Brief - With the pictures left out, write every entry down exactly.

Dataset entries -
━━━━━━━━━━━━━━━━

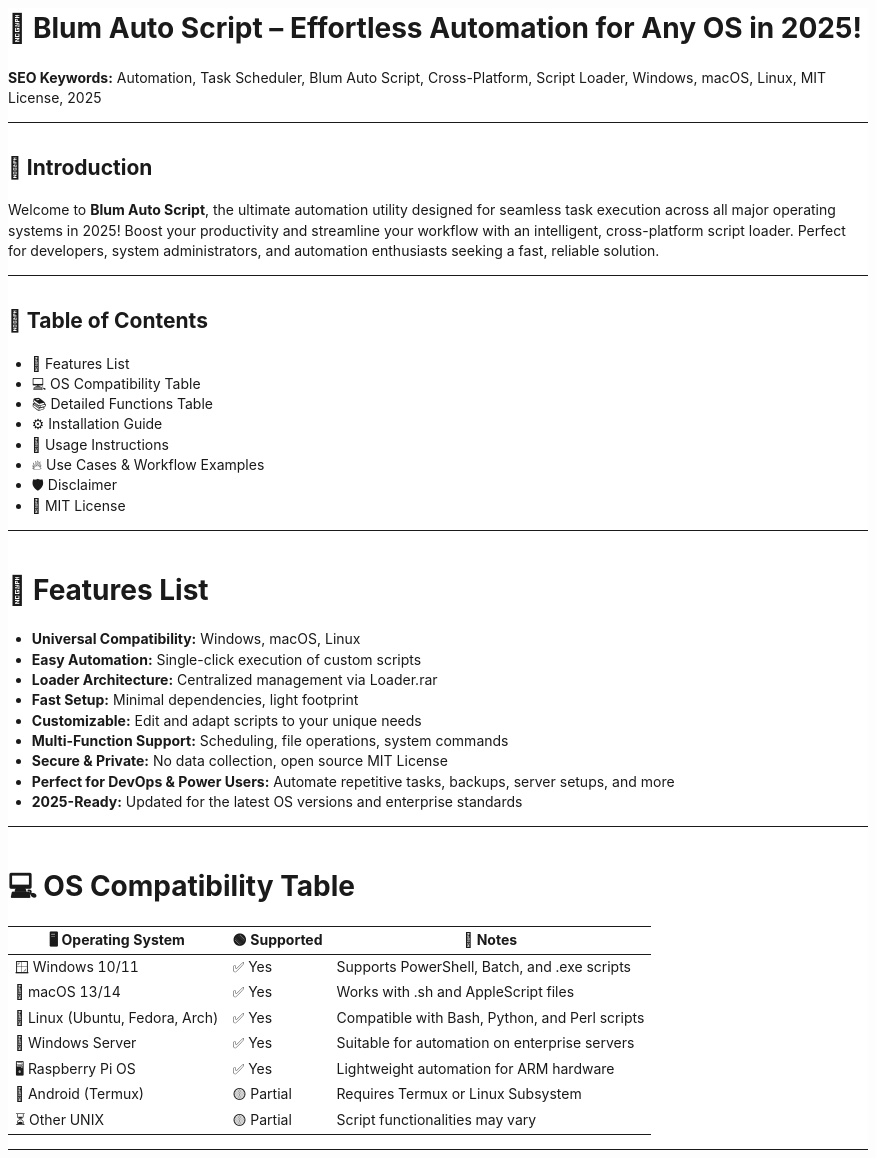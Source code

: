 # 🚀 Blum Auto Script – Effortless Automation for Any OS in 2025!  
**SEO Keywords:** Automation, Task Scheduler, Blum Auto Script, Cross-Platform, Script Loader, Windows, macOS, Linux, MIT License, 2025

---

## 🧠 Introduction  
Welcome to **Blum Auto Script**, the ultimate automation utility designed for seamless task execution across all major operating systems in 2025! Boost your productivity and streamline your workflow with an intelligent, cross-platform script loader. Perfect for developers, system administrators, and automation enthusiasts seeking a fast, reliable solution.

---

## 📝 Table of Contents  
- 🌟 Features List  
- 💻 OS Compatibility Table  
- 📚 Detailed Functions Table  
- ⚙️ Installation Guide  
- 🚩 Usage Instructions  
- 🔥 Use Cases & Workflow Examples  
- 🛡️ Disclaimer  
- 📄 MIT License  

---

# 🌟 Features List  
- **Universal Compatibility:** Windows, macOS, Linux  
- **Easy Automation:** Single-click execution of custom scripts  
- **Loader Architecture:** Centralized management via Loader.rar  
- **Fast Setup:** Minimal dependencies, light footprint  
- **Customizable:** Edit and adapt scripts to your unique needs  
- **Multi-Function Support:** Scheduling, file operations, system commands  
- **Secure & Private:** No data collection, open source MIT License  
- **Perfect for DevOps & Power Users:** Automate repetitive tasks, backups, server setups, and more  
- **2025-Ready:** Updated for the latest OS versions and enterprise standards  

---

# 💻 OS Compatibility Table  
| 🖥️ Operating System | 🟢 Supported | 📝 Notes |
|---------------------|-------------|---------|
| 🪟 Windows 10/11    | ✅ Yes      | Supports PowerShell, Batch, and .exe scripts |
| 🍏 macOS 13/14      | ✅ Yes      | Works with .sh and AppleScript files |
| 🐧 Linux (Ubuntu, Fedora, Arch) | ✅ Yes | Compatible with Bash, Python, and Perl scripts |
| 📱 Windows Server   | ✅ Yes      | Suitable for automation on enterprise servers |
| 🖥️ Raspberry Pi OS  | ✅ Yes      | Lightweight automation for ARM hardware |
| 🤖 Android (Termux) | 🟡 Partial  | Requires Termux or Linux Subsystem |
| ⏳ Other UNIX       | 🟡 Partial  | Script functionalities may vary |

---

━━━━━━━━━━━━━━━━

Solution -
Source code

: # 🚀 Blum Auto Script – Effortless Automation for Any OS in 2025!  
**SEO Keywords:** Automation, Task Scheduler, Blum Auto Script, Cross-Platform, Script Loader, Windows, macOS, Linux, MIT License, 2025

---

## 🧠 Introduction  
Welcome to **Blum Auto Script**, the ultimate automation utility designed for seamless task execution across all major operating systems in 2025! Boost your productivity and streamline your workflow with an intelligent, cross-platform script loader. Perfect for developers, system administrators, and automation enthusiasts seeking a fast, reliable solution.

---

## 📝 Table of Contents  
- 🌟 Features List  
- 💻 OS Compatibility Table  
- 📚 Detailed Functions Table  
- ⚙️ Installation Guide  
- 🚩 Usage Instructions  
- 🔥 Use Cases & Workflow Examples  
- 🛡️ Disclaimer  
- 📄 MIT License  

---

# 🌟 Features List  
- **Universal Compatibility:** Windows, macOS, Linux  
- **Easy Automation:** Single-click execution of custom scripts  
- **Loader Architecture:** Centralized management via Loader.rar  
- **Fast Setup:** Minimal dependencies, light footprint  
- **Customizable:** Edit and adapt scripts to your unique needs  
- **Multi-Function Support:** Scheduling, file operations, system commands  
- **Secure & Private:** No data collection, open source MIT License  
- **Perfect for DevOps & Power Users:** Automate repetitive tasks, backups, server setups, and more  
- **2025-Ready:** Updated for the latest OS versions and enterprise standards  

---

# 💻 OS Compatibility Table  
| 🖥️ Operating System | 🟢 Supported | 📝 Notes |
|---------------------|-------------|---------|
| 🪟 Windows 10/11    | ✅ Yes      | Supports PowerShell, Batch, and .exe scripts |
| 🍏 macOS 13/14      | ✅ Yes      | Works with .sh and AppleScript files |
| 🐧 Linux (Ubuntu, Fedora, Arch) | ✅ Yes | Compatible with Bash, Python, and Perl scripts |
| 📱 Windows Server   | ✅ Yes      | Suitable for automation on enterprise servers |
| 🖥️ Raspberry Pi OS  | ✅ Yes      | Lightweight automation for ARM hardware |
| 🤖 Android (Termux) | 🟡 Partial  | Requires Termux or Linux Subsystem |
| ⏳ Other UNIX       | 🟡 Partial  | Script functionalities may vary |

---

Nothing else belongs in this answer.